** EXERCISE OBJECTIVE **
Give the number of lines below that contain the string "install", and no other text.

** RECORDS SUPPLIED **
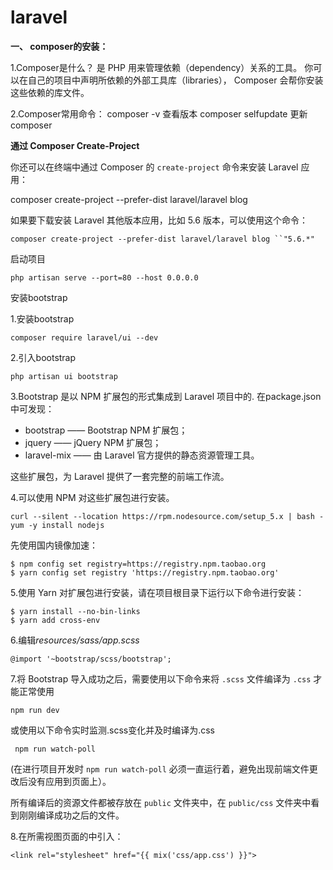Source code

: # laravel

**一、 composer的安装：**

1.Composer是什么？ 是 PHP 用来管理依赖（dependency）关系的工具。 你可以在自己的项目中声明所依赖的外部工具库（libraries）， Composer 会帮你安装这些依赖的库文件。 

2.Composer常用命令： composer -v 查看版本 composer selfupdate 更新composer

**通过 Composer Create-Project**

你还可以在终端中通过 Composer 的 `create-project` 命令来安装 Laravel 应用：

composer create-project --prefer-dist laravel/laravel blog 

如果要下载安装 Laravel 其他版本应用，比如 5.6 版本，可以使用这个命令：

`composer create-project --prefer-dist laravel/laravel blog ``"5.6.*"` 

启动项目

```
php artisan serve --port=80 --host 0.0.0.0
```

安装bootstrap

1.安装bootstrap

```
composer require laravel/ui --dev
```

 2.引入bootstrap

```
php artisan ui bootstrap
```

3.Bootstrap 是以 NPM 扩展包的形式集成到 Laravel 项目中的. 在package.json中可发现：

- bootstrap —— Bootstrap NPM 扩展包；
- jquery —— jQuery NPM 扩展包；
- laravel-mix —— 由 Laravel 官方提供的静态资源管理工具。

这些扩展包，为 Laravel 提供了一套完整的前端工作流。

4.可以使用 NPM 对这些扩展包进行安装。

```
curl --silent --location https://rpm.nodesource.com/setup_5.x | bash -
yum -y install nodejs
```



先使用国内镜像加速：

```
$ npm config set registry=https://registry.npm.taobao.org
$ yarn config set registry 'https://registry.npm.taobao.org'
```

5.使用 Yarn 对扩展包进行安装，请在项目根目录下运行以下命令进行安装：

```
$ yarn install --no-bin-links
$ yarn add cross-env
```

6.编辑*resources/sass/app.scss*

```
@import '~bootstrap/scss/bootstrap';
```

7.将 Bootstrap 导入成功之后，需要使用以下命令来将 `.scss` 文件编译为 `.css` 才能正常使用

```
npm run dev
```

或使用以下命令实时监测.scss变化并及时编译为.css

```
 npm run watch-poll
```

(在进行项目开发时 `npm run watch-poll` 必须一直运行着，避免出现前端文件更改后没有应用到页面上）。

所有编译后的资源文件都被存放在 `public` 文件夹中，在 `public/css` 文件夹中看到刚刚编译成功之后的文件。

8.在所需视图页面的<head>中引入：

```
<link rel="stylesheet" href="{{ mix('css/app.css') }}">
```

** TASK ANSWER **
2